▶ WHAT IS BEING ASKED
Below are entries; tally how many lines hold the string "equality" and answer with only that figure.

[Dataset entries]
BEGIN

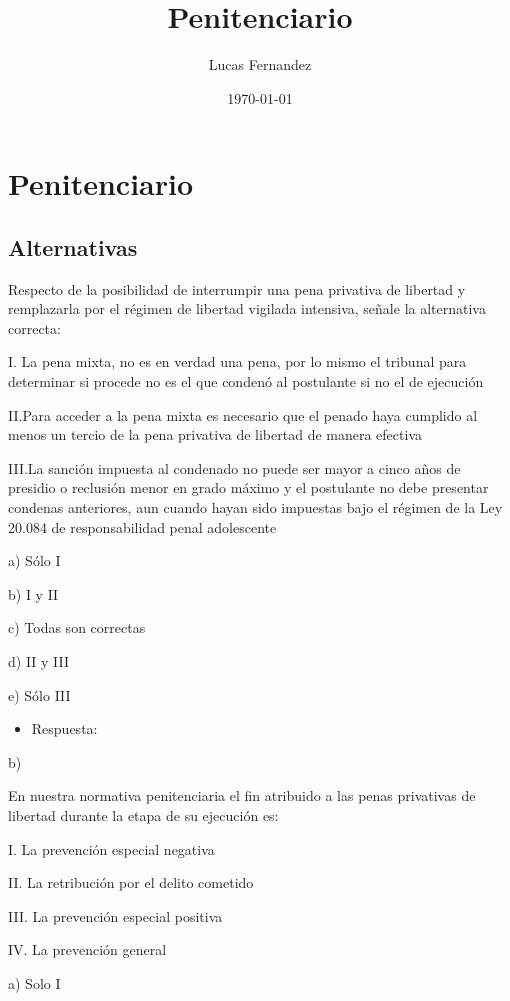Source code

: \documentclass[letterpaper, 11pt]{article}
\author{Lucas Fernandez}
\date{\today}
\title{Penitenciario}
\begin{document}
\maketitle
\tableofcontents

\section{Penitenciario}
\label{sec:org84b049b}

\subsection{Alternativas}
\label{sec:org558a193}

Respecto de la posibilidad de interrumpir una pena privativa de libertad y
remplazarla por el régimen de libertad vigilada intensiva, señale la alternativa
correcta:

I. La pena mixta, no es en verdad una pena, por lo mismo el tribunal para determinar
si procede no es el que condenó al postulante si no el de ejecución

II.Para acceder a la pena mixta es necesario que el penado haya cumplido al menos
un tercio de la pena privativa de libertad de manera efectiva

III.La sanción impuesta al condenado no puede ser mayor a cinco años
de presidio o reclusión menor en grado máximo y el postulante no debe
presentar condenas anteriores, aun cuando hayan sido impuestas bajo el
régimen de la Ley 20.084 de responsabilidad penal adolescente


a) Sólo I

b) I y II

c) Todas son correctas

d) II y III

e) Sólo III

\begin{itemize}
\item Respuesta:
\end{itemize}
b)

En nuestra normativa penitenciaria el fin atribuido a las penas privativas de
libertad durante la etapa de su ejecución es:

I. La prevención especial negativa

II. La retribución por el delito cometido

III. La prevención especial positiva

IV. La prevención general

a) Solo I
\end{document}

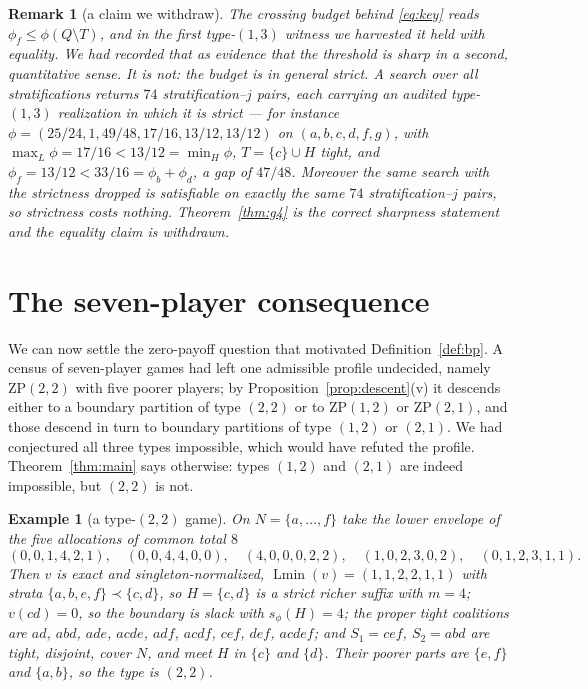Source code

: \documentclass[11pt]{article}
\newtheorem{remark}[theorem]{Remark}
\newtheorem{example}[theorem]{Example}
\newcommand{\Lmin}{\operatorname{Lmin}}
\begin{document}
\begin{remark}[a claim we withdraw]\label{rem:withdraw}
The crossing budget behind \eqref{eq:key} reads
$\phi_f\le\phi(Q\setminus T)$, and in the first type-$(1,3)$ witness we
harvested it held with equality.  We had recorded that as evidence that the
threshold is sharp in a second, quantitative sense.  It is not: the budget is
in general strict.  A search over all stratifications returns $74$
stratification--$j$ pairs, each carrying an audited type-$(1,3)$ realization
in which it is strict ---
for instance
$\phi=(25/24,1,49/48,17/16,13/12,13/12)$ on $(a,b,c,d,f,g)$, with
$\max_L\phi=17/16<13/12=\min_H\phi$, $T=\{c\}\cup H$ tight, and
$\phi_f=13/12<33/16=\phi_b+\phi_d$, a gap of $47/48$.  Moreover the same search
with the strictness dropped is satisfiable on exactly the same $74$
stratification--$j$ pairs, so strictness costs nothing.  Theorem~\ref{thm:g4}
is the correct sharpness statement and the equality claim is withdrawn.
\end{remark}

\section{The seven-player consequence}\label{sec:zp}

We can now settle the zero-payoff question that motivated
Definition~\ref{def:bp}.  A census of seven-player games had left one
admissible profile undecided, namely $\mathrm{ZP}(2,2)$ with five poorer
players; by Proposition~\ref{prop:descent}(v) it descends either to a boundary
partition of type $(2,2)$ or to $\mathrm{ZP}(1,2)$ or $\mathrm{ZP}(2,1)$, and
those descend in turn to boundary partitions of type $(1,2)$ or $(2,1)$.  We
had conjectured all three types impossible, which would have refuted the
profile.  Theorem~\ref{thm:main} says otherwise: types $(1,2)$ and $(2,1)$ are
indeed impossible, but $(2,2)$ is not.

\begin{example}[a type-$(2,2)$ game]\label{ex:22}
On $N=\{a,\dots,f\}$ take the lower envelope of the five allocations of common
total $8$
\[
 (0,0,1,4,2,1),\quad(0,0,4,4,0,0),\quad(4,0,0,0,2,2),\quad
 (1,0,2,3,0,2),\quad(0,1,2,3,1,1).
\]
Then $v$ is exact and singleton-normalized, $\Lmin(v)=(1,1,2,2,1,1)$ with
strata $\{a,b,e,f\}\prec\{c,d\}$, so $H=\{c,d\}$ is a strict richer suffix with
$m=4$; $v(cd)=0$, so the boundary is slack with $s_\phi(H)=4$; the proper
tight coalitions are $ad$, $abd$, $ade$, $acde$, $adf$, $acdf$, $cef$, $def$,
$acdef$; and $S_1=cef$, $S_2=abd$ are tight, disjoint, cover $N$, and meet $H$
in $\{c\}$ and $\{d\}$.  Their poorer parts are $\{e,f\}$ and $\{a,b\}$, so the
type is $(2,2)$.
\end{example}
\end{document}
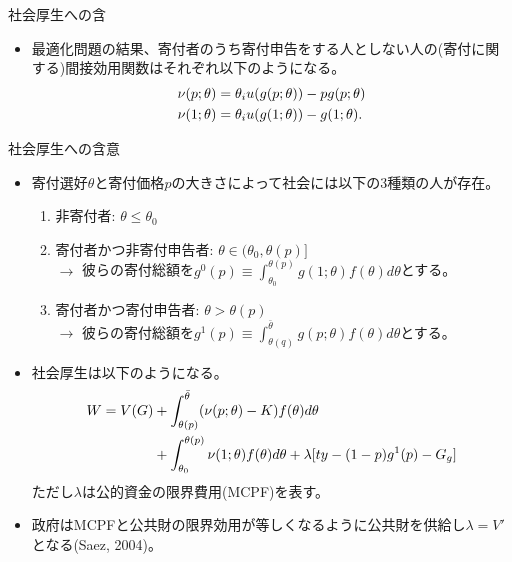 \documentclass[dvipdfmx,10pt]{beamer}
\begin{document}
\begin{frame}{社会厚生への含}
	\begin{itemize}
	\item 最適化問題の結果、寄付者のうち寄付申告をする人としない人の(寄付に関する)間接効用関数はそれぞれ以下のようになる。
	\begin{align}
		\nu(p;\theta)&=\theta_i u(g(p;\theta))-pg(p;\theta)\notag\\
		\nu(1;\theta)&=\theta_i u(g(1;\theta))-g(1;\theta)\notag.
	\end{align}
\end{itemize}
\end{frame}

\begin{frame}{社会厚生への含意}
	\begin{itemize}
		\item 寄付選好$\theta$と寄付価格$p$の大きさによって社会には以下の3種類の人が存在。
		\begin{enumerate}
			\item 非寄付者: $\theta\le \theta_0$
			\item 寄付者かつ非寄付申告者: $\theta\in(\theta_0,\theta(p)]$\\
			$\to$ 彼らの寄付総額を$g^0(p)\equiv\int_{\theta_0}^{\theta(p)}g(1;\theta)f(\theta)d\theta$とする。
			\item 寄付者かつ寄付申告者: $\theta>\theta(p)$\\
			$\to$ 彼らの寄付総額を$g^1(p)\equiv\int_{\theta(q)}^{\bar{\theta}}g(p;\theta)f(\theta)d\theta$とする。
		\end{enumerate}
	\item 社会厚生は以下のようになる。
	\begin{align}
		W=V(G)&+\int_{\theta(p)}^{\bar{\theta}}(\nu(p;\theta)-K)f(\theta)d\theta\notag\\
		&+\int_{\theta_0}^{\theta(p)}\nu(1;\theta)f(\theta)d\theta+\lambda[ty-(1-p)g^1(p)-G_g]\notag
	\end{align}
	ただし$\lambda$は公的資金の限界費用(MCPF)を表す。
	\item 政府はMCPFと公共財の限界効用が等しくなるように公共財を供給し$\lambda=V'$となる(Saez, 2004)。
	\end{itemize}
\end{frame}
\end{document}
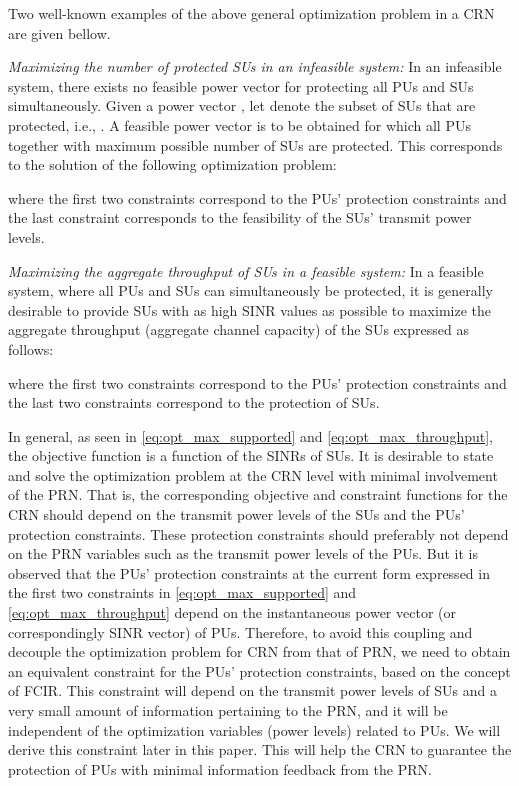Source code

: \documentclass[journal,twoside]{IEEEtran}
\begin{document}
		Two well-known examples of the above general optimization problem in a CRN are given bellow.
		
		\textit{Maximizing the number of protected SUs in an infeasible system:}
		In an infeasible system, there exists no feasible power vector for protecting all PUs and SUs simultaneously. Given a power vector , let  denote the subset of SUs that are protected, i.e., .
		A feasible power vector  is to be obtained for which all PUs together with maximum possible number of SUs are protected. This corresponds to the solution of the following optimization problem:

		where the first two constraints correspond to the PUs' protection constraints and the last constraint corresponds to the feasibility of the SUs' transmit power levels.
	
		\textit{Maximizing the aggregate throughput of SUs in a feasible system: }
		In a feasible system, where all PUs and SUs can simultaneously be protected, it is generally desirable to provide SUs with as high SINR values as possible to maximize the aggregate throughput (aggregate channel capacity) of the SUs expressed as follows:

		where the first two constraints correspond to the PUs' protection constraints and the last two constraints correspond to the protection of SUs. 
	

	In general, as seen in \eqref{eq:opt_max_supported} and \eqref{eq:opt_max_throughput}, the objective function is  a function of the SINRs of SUs. It is desirable to state and solve the optimization problem at the CRN level with minimal involvement of the PRN. That is, the corresponding objective and constraint functions for the CRN should depend on the transmit power levels of the SUs and the PUs' protection constraints. These protection constraints should preferably not depend on the PRN  variables such as the  transmit power levels of the PUs. 
	But it is observed that the PUs' protection constraints at the current form expressed in the  first two constraints in \eqref{eq:opt_max_supported} and \eqref{eq:opt_max_throughput} depend on the instantaneous power vector (or correspondingly SINR vector) of PUs.
	Therefore, to avoid this coupling and decouple the optimization problem for CRN from that of PRN,
we	need to obtain an equivalent constraint for the PUs' protection constraints, based on the concept of FCIR. This constraint will depend on the transmit power levels of SUs and a very small amount of information pertaining to the PRN, and it will be independent of the optimization variables (power levels) related to PUs. We will derive this constraint later in this paper. This will help the CRN to guarantee the protection of PUs with minimal information feedback from the PRN. 
	
\end{document}
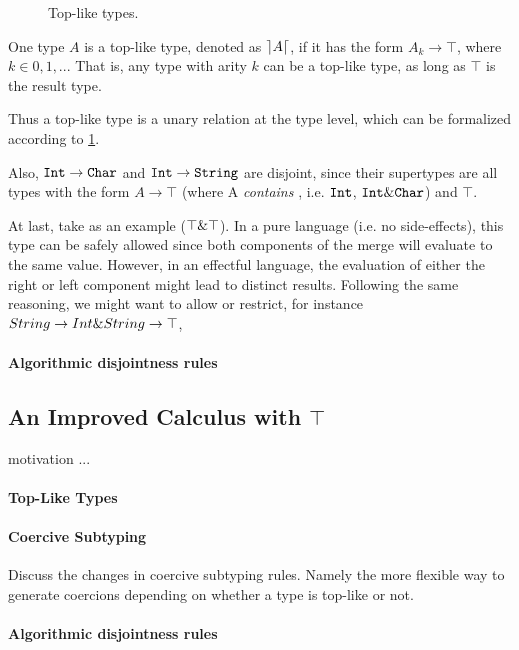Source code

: \begin{figure}[t]
  \caption{Top-like types.}
  \label{fig:fi-toplike}
\end{figure}

\begin{definition}
  
  One type $A$ is a top-like type, denoted as $\rceil A \lceil$, if it has the form $A_k \to \top$, where $k \in {0,1,..}$.
  That is, any type with arity $k$ can be a top-like type, as long as $\top$ is the result type. 

\end{definition}
Thus a top-like type is a unary relation at the type level, which can be formalized according to \ref{fig:fi-toplike}.

Also, $\texttt{Int} \to \texttt{Char}$ and $\texttt{Int} \to \texttt{String}$ are disjoint, 
since their supertypes are all types with the form $A \to \top$ 
(where A \emph{contains} , i.e. $\texttt{Int}$, $\texttt{Int} \& \texttt{Char}$) and $\top$.


At last, take as an example ($\top \& \top$).
In a pure language (i.e. no side-effects), this type can be safely allowed since both components of the merge
will evaluate to the same value. 
However, in an effectful language, the evaluation of either the right or left component might lead to distinct results. 
Following the same reasoning, we might want to allow or restrict, for instance $String \to Int \& String \to \top$,  

\paragraph{Algorithmic disjointness rules}

\subsection{An Improved Calculus with $\top$}

motivation ...

\paragraph{Top-Like Types}

\paragraph{Coercive Subtyping} Discuss the changes in 
coercive subtyping rules. Namely the more flexible way to 
generate coercions depending on whether a type is top-like 
or not. 

\paragraph{Algorithmic disjointness rules}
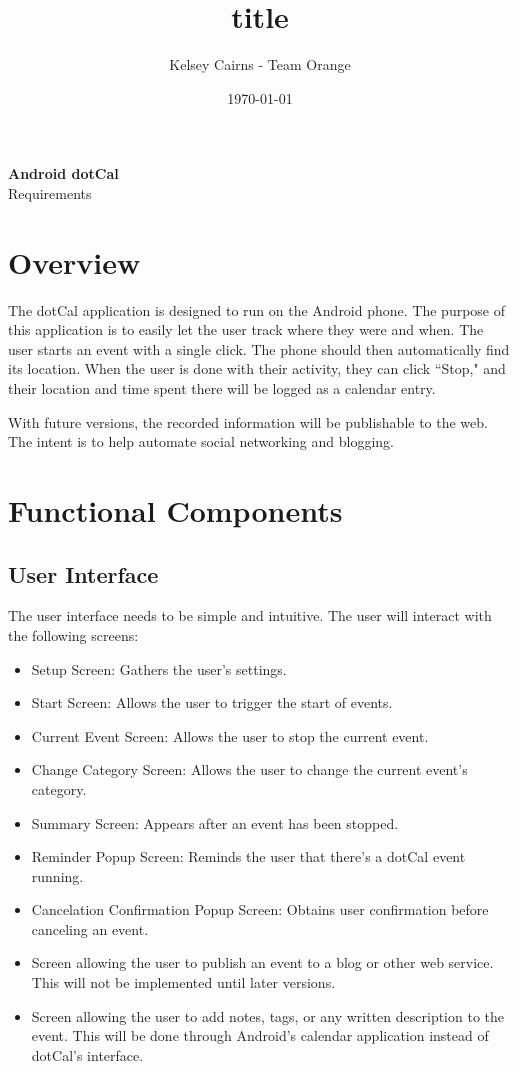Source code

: \documentclass[11pt]{article}
\title{title}
\author{Kelsey Cairns - Team Orange}
\date{\today} %
\begin{document}
\begin{centering}
\textbf{\huge{Android dotCal}}\\
\LARGE{Requirements}

\end{centering}

\tableofcontents

\section{Overview}

The dotCal application is designed to run on the Android phone. The purpose of this application is to easily let the user track where they were and when. The user starts an event with a single click. The phone should then automatically find its location. When the user is done with their activity, they can click ``Stop," and their location and time spent there will be logged as a calendar entry.

With future versions, the recorded information will be publishable to the web. The intent is to help automate social networking and blogging.

\section{Functional Components}

\subsection{User Interface}

The user interface needs to be simple and intuitive. The user will interact with the following screens:

\begin{itemize}
	\item{Setup Screen: Gathers the user's settings.}
	\item{Start Screen: Allows the user to trigger the start of events.}
	\item{Current Event Screen: Allows the user to stop the current event.}
	\item{Change Category Screen: Allows the user to change the current event's category.}
	\item{Summary Screen: Appears after an event has been stopped.}
	\item{Reminder Popup Screen: Reminds the user that there's a dotCal event running.}
	\item{Cancelation Confirmation Popup Screen: Obtains user confirmation before canceling an event.}
	\item{Screen allowing the user to publish an event to a blog or other web service. This will not be implemented until later versions.}
	\item{Screen allowing the user to add notes, tags, or any written description to the event. This will be done through Android's calendar application instead of dotCal's interface.}
\end{itemize}
\end{document}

END

▶ ANSWER BELOW
2